Copy out each line of the data that holds the word "combined".

(Source material)
*****

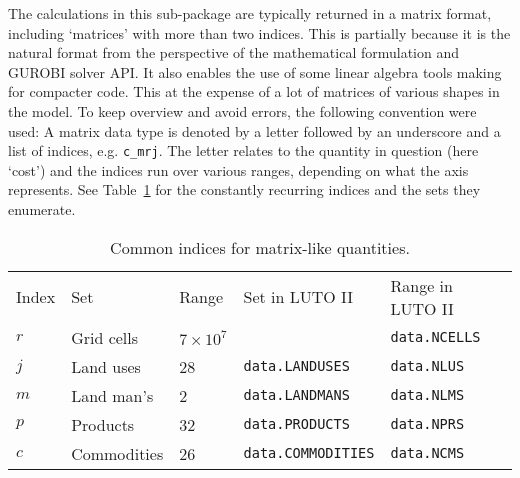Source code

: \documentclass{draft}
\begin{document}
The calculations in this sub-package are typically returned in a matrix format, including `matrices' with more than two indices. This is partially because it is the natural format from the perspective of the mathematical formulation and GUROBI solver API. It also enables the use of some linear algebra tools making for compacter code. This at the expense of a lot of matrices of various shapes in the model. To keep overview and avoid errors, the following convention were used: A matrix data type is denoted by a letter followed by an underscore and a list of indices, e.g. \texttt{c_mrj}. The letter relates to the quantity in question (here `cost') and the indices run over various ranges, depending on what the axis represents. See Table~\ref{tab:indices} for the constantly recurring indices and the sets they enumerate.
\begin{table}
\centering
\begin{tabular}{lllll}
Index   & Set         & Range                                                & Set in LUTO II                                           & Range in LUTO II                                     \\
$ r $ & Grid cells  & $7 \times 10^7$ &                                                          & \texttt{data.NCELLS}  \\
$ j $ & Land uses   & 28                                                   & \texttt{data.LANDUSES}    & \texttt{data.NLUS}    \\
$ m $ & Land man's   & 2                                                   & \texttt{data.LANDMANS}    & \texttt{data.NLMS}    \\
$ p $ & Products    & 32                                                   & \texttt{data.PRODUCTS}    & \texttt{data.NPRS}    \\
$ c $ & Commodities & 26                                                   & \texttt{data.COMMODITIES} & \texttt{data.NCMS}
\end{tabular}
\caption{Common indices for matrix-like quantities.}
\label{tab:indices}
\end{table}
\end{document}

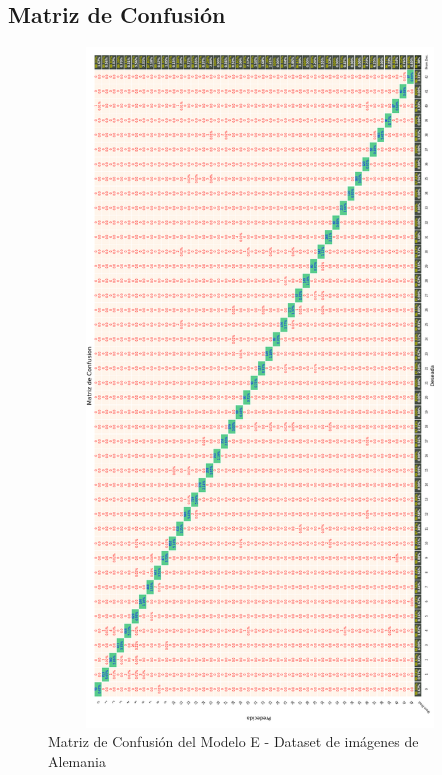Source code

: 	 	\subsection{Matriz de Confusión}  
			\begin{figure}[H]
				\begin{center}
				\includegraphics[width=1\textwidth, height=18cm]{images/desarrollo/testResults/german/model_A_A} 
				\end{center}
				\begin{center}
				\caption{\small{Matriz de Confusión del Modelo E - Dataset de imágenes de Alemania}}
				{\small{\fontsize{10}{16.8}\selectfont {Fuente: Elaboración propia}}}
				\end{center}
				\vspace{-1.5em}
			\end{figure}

*****

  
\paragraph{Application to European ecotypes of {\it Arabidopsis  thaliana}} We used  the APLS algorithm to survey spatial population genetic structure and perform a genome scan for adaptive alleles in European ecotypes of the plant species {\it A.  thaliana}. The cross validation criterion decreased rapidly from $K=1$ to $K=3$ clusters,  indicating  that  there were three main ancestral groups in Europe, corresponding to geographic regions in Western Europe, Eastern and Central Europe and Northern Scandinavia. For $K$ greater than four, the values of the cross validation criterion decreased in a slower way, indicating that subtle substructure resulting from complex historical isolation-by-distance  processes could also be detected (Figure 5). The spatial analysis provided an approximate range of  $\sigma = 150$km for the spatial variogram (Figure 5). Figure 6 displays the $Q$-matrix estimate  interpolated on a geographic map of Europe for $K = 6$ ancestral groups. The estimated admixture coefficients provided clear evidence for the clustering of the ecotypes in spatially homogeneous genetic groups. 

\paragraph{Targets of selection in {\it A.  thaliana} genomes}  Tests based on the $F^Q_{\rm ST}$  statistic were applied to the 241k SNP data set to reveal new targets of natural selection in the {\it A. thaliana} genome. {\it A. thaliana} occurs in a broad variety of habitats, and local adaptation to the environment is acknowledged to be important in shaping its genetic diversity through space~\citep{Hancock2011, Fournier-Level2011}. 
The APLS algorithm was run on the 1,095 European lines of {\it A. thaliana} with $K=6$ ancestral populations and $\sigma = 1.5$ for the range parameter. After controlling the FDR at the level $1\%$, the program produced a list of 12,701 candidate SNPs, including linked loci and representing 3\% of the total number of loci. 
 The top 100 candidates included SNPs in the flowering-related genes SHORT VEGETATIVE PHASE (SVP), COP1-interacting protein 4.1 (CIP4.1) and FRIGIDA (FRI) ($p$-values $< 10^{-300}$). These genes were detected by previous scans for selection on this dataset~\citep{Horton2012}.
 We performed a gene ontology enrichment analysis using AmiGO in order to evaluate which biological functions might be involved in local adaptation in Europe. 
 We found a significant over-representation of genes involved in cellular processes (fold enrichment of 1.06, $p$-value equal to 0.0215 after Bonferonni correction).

*****

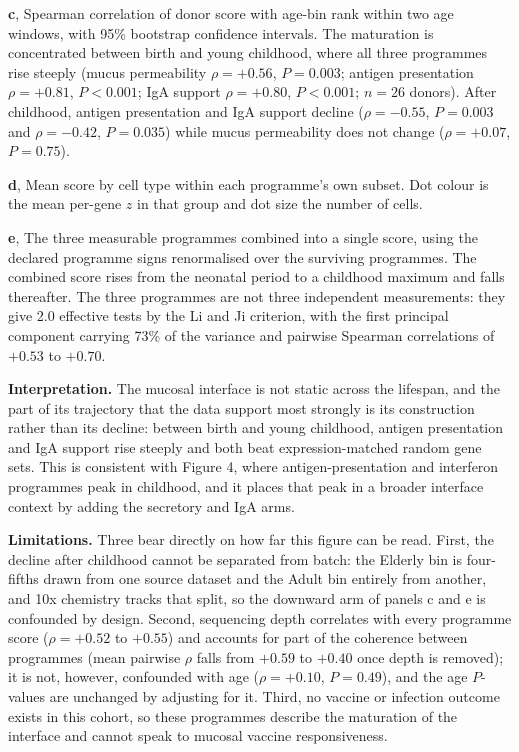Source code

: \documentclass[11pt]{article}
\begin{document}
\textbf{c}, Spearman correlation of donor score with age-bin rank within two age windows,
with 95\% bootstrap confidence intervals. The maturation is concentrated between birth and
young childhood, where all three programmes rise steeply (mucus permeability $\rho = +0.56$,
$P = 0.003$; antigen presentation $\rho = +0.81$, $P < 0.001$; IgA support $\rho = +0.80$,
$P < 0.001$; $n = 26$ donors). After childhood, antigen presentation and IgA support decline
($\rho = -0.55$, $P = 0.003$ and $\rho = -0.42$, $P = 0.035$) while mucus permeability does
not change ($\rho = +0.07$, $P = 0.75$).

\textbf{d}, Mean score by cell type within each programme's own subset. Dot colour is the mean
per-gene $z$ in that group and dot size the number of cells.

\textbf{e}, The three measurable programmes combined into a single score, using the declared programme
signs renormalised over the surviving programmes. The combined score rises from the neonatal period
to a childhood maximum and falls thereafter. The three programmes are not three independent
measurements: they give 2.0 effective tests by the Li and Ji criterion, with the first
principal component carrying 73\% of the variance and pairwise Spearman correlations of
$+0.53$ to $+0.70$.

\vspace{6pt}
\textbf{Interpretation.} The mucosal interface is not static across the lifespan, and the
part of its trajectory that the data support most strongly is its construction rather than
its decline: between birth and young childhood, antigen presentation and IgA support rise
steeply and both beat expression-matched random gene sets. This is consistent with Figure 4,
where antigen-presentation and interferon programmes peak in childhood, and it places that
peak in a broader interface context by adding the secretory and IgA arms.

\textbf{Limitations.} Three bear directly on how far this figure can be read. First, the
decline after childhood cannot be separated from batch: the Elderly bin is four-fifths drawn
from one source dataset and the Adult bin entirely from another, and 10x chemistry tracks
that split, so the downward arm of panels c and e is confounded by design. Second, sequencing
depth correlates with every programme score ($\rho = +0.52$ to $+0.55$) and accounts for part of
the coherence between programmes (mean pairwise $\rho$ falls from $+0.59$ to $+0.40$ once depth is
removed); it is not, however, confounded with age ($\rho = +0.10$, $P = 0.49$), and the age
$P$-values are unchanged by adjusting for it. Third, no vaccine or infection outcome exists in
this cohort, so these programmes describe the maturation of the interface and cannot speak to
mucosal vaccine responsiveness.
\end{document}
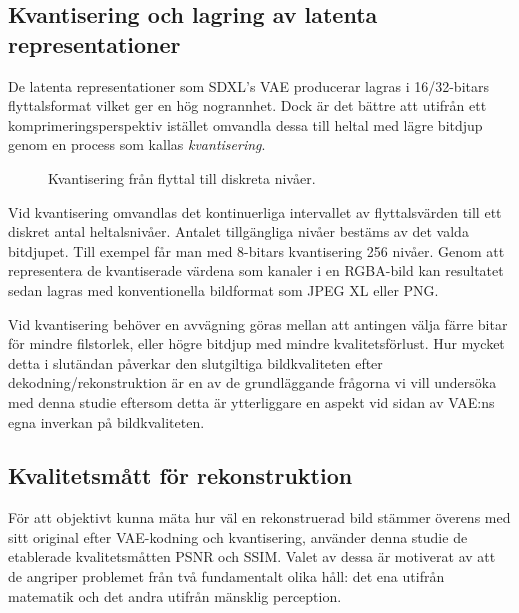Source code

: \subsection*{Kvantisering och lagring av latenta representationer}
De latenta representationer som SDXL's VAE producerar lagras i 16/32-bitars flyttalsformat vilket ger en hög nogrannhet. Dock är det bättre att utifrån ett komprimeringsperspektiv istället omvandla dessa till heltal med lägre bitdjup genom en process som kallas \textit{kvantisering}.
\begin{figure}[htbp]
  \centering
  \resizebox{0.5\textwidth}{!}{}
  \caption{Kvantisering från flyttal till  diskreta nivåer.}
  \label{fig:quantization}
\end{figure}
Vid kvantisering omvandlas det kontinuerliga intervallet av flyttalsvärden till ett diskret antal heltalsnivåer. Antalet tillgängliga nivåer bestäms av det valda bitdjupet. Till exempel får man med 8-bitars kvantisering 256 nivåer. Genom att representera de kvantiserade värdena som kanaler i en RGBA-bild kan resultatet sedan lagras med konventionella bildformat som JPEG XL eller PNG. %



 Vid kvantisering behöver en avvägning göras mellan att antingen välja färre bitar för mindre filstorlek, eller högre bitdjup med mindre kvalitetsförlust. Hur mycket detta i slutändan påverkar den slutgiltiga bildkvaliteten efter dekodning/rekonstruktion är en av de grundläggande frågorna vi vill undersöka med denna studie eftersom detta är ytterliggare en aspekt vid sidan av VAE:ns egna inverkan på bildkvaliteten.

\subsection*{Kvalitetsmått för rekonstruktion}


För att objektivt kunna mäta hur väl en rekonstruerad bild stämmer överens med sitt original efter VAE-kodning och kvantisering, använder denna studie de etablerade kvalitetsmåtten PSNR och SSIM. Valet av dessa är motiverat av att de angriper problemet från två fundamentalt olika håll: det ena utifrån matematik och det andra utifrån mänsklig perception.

*****

(Expected answer)
\textbf{e}, The three measurable programmes combined into a single score, using the declared programme
signs renormalised over the surviving programmes. The combined score rises from the neonatal period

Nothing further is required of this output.